Start of DATA
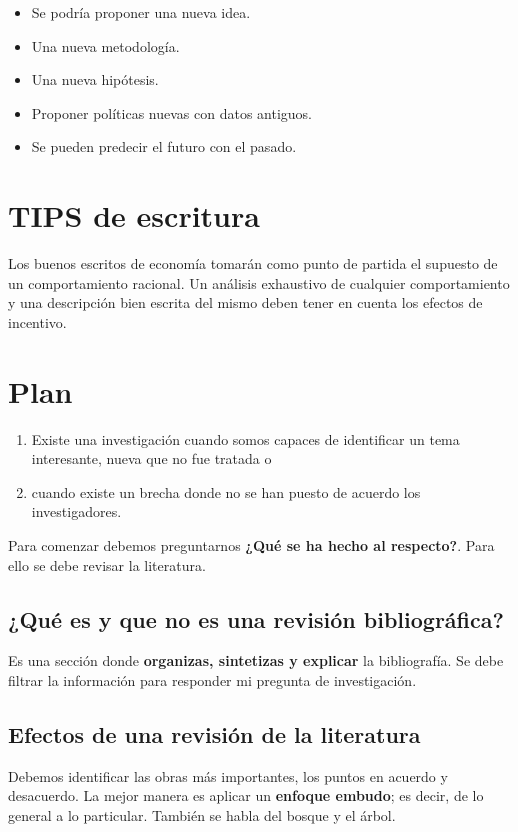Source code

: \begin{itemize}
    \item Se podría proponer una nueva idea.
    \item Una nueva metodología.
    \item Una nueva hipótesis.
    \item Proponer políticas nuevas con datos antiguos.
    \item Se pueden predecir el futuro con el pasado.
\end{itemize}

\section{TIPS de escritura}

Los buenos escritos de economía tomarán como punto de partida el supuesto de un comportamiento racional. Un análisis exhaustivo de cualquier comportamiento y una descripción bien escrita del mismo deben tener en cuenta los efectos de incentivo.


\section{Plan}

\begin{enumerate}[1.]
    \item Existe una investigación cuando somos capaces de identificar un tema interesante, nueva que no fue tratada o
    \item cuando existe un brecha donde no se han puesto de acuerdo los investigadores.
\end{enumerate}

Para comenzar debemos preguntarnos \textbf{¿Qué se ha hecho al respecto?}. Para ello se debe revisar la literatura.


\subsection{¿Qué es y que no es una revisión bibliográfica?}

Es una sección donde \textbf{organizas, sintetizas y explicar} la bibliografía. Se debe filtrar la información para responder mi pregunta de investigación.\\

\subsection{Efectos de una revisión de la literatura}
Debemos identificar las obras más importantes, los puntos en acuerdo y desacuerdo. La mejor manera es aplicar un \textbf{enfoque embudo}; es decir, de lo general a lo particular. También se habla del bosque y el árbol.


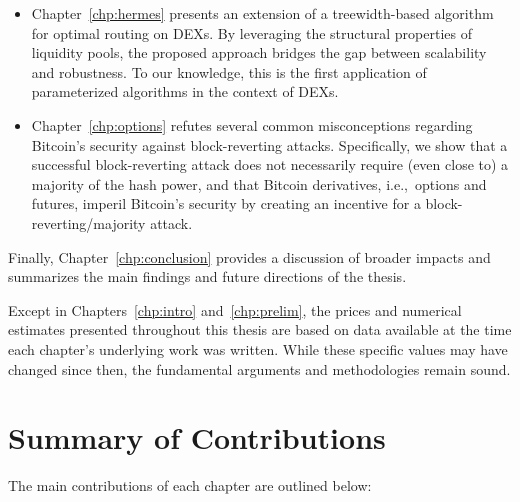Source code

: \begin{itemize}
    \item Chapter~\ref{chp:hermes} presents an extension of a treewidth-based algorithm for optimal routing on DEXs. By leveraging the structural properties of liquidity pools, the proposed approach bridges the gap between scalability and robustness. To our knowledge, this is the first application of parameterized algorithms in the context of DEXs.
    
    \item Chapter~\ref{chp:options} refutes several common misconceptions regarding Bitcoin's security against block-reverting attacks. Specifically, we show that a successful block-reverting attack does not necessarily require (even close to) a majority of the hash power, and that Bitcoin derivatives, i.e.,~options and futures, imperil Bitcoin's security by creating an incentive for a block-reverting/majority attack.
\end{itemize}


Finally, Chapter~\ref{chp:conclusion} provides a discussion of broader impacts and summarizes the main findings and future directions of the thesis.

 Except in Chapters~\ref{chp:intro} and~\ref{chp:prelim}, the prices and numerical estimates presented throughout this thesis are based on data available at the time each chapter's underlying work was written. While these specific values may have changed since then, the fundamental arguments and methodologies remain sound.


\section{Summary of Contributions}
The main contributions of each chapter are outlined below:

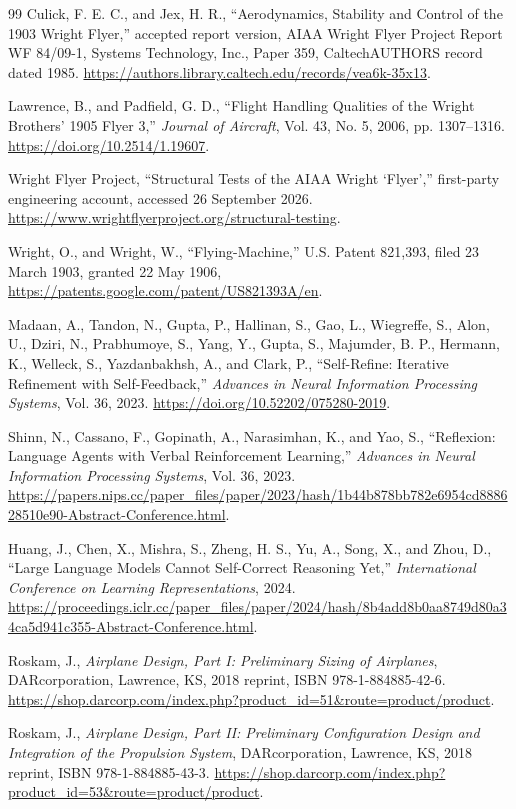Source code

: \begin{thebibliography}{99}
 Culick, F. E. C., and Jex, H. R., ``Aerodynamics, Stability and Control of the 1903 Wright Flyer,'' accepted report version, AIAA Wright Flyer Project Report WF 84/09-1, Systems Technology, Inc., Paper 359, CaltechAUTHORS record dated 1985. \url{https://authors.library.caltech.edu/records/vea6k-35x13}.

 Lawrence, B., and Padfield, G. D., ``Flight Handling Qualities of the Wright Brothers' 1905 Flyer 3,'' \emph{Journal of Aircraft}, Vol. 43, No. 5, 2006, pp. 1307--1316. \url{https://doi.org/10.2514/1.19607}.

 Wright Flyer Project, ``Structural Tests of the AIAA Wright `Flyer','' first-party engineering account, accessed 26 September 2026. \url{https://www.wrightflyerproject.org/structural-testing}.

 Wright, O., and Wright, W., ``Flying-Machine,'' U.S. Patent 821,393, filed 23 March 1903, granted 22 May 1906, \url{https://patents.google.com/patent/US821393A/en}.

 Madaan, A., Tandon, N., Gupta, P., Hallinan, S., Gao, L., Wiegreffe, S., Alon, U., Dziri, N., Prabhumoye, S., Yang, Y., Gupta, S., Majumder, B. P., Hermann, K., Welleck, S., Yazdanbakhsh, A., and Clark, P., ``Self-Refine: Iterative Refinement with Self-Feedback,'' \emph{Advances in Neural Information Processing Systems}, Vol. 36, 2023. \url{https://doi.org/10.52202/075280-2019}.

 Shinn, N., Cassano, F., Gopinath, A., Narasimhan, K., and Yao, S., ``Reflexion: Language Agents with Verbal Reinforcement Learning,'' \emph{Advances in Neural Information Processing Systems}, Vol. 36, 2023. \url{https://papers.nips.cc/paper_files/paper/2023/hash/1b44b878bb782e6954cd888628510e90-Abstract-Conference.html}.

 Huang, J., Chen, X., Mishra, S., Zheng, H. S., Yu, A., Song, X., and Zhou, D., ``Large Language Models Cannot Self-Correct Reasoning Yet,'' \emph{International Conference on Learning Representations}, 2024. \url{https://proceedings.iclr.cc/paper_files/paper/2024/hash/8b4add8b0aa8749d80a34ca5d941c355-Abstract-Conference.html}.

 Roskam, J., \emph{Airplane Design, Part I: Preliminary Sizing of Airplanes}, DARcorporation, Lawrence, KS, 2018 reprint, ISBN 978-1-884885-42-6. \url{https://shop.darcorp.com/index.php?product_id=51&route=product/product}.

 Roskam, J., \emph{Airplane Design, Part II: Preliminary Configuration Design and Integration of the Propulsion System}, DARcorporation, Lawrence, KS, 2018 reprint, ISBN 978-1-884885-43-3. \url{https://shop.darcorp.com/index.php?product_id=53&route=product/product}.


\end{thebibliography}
End of DATA
Start of DATA
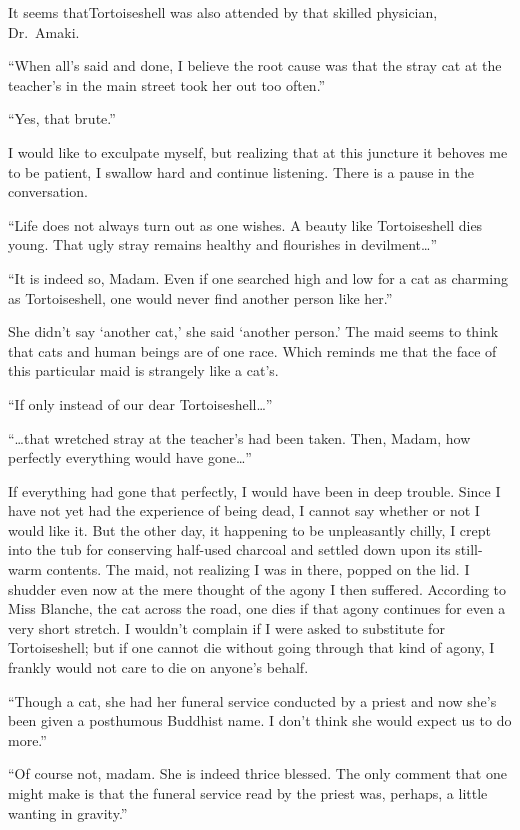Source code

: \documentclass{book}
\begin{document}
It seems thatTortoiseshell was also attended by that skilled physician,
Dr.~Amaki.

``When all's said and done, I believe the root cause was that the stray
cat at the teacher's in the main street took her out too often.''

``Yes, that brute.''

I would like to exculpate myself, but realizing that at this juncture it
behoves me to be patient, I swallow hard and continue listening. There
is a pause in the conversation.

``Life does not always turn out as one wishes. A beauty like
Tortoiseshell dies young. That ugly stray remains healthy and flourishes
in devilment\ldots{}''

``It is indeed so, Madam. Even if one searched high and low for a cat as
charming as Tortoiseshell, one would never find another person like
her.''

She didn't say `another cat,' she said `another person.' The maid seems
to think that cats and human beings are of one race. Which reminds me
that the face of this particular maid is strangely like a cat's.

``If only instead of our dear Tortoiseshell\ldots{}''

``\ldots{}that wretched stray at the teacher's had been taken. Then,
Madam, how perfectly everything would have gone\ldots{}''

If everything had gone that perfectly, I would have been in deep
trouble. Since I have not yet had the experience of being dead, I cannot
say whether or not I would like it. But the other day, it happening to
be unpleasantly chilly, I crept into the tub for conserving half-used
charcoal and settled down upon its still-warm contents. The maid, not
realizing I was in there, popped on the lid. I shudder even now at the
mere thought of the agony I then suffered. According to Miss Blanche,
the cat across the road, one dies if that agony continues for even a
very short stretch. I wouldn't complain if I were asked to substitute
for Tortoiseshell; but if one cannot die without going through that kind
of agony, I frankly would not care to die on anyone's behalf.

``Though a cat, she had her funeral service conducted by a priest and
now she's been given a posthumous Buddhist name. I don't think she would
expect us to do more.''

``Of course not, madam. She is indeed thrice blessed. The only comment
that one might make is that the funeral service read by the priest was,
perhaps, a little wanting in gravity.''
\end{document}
End of DATA
- DIRECTIONS FOR THIS TASK:
Search the entries for the word "Airplane" and pick out every line that holds it.

- WRITTEN RESPONSE:
 Roskam, J., \emph{Airplane Design, Part I: Preliminary Sizing of Airplanes}, DARcorporation, Lawrence, KS, 2018 reprint, ISBN 978-1-884885-42-6. \url{https://shop.darcorp.com/index.php?product_id=51&route=product/product}.
 Roskam, J., \emph{Airplane Design, Part II: Preliminary Configuration Design and Integration of the Propulsion System}, DARcorporation, Lawrence, KS, 2018 reprint, ISBN 978-1-884885-43-3. \url{https://shop.darcorp.com/index.php?product_id=53&route=product/product}.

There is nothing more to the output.